Suppose we have developed a raw file and are editing the image in Photoshop, holding it in an RGB color space with a larger gamut than sRGB (for example, Adobe RGB or ProPhoto RGB). Our central objective is to print the image out of Photoshop.

The image well exploits that color space, containing colors not in the gamut of sRGB.

However, we wish to also make an sRGB JPEG file, perhaps to post here. We ask Photoshop to do a color space ("profile") conversion to sRGB, selecting the perceptual rendering intent. Our thought is that a color space conversion under the perceptual rendering intent will map the entire source color space gamut "gracefully" into the destination color space gamut, avoiding any "clipping" of out-of-gamut colors (of course, at the expense of the "fidelity" of all colors in the image). [This is indeed the principal intent of the perceptual rendering intent.]

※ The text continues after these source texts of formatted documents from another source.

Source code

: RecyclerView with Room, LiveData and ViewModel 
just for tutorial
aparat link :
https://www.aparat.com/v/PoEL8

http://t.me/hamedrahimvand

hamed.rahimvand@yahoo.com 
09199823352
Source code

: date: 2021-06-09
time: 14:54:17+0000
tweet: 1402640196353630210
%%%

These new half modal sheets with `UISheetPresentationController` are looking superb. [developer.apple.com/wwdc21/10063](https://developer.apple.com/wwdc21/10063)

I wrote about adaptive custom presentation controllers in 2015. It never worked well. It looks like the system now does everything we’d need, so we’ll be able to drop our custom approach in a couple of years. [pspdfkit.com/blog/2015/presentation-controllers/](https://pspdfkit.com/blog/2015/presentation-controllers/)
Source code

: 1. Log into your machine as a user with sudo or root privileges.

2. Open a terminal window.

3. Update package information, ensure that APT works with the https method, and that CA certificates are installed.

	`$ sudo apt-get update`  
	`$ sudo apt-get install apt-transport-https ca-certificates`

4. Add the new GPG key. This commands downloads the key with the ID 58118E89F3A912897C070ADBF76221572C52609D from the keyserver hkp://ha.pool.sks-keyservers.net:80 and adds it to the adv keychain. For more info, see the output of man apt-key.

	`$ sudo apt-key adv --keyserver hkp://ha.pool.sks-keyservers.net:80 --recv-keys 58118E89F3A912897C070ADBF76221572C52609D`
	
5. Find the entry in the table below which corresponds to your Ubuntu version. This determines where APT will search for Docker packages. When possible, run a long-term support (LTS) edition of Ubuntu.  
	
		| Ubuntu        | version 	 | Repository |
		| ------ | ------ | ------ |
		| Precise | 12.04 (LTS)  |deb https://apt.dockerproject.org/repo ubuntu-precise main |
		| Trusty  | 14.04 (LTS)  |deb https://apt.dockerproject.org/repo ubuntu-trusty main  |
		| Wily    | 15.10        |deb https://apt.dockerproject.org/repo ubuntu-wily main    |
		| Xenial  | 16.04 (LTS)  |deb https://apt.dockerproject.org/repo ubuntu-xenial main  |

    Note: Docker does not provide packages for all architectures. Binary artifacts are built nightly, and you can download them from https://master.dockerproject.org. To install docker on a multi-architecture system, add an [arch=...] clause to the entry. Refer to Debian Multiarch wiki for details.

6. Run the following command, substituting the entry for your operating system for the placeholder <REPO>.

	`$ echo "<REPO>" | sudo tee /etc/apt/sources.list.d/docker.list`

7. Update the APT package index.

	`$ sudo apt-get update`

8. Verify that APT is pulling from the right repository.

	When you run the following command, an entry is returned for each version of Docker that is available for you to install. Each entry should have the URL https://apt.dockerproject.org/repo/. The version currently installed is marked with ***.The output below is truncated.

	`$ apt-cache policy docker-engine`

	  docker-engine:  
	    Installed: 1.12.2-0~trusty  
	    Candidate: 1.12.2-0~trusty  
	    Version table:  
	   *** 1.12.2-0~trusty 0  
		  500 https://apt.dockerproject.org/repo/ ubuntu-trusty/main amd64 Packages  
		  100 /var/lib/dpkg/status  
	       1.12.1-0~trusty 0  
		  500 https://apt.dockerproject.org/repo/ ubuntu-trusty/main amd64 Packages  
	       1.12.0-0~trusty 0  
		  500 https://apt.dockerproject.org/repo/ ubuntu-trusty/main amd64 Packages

But in fact, this does not happen, and we end up with an sRGB JPG file in which there are a lot of pixels with one coordinate or another at 255 - jammed against the boundary of the (sRGB) gamut.

Andrew Rodney was kind enough to explain why. The reason is that the normal sRGB profile does not contain the tables needed to actually conduct mapping under the perceptual rendering intent. All it can support is absolute colorimetric and relative colorimetric rendering intents. Neither of these remap the colors so as to gracefully avert out-of-gamut clipping.

If we ask Photoshop to do the remapping under the perceptual rendering intent to a color space with such a profile, the relative colorimetric rendering intent is used instead.

The difference between those two is that under the relative colorimetric rendering intent, the colors are remapped to take into account any differences between the white points of the source and destination color spaces; under the absolute colorimetric rendering intent, that is not done. The remapping for white point difference is done algebraically, and does not require any special table in the profile to guide it.​

Where then is the perceptual rendering intent actually supported? In output color space profiles (mostly for printers).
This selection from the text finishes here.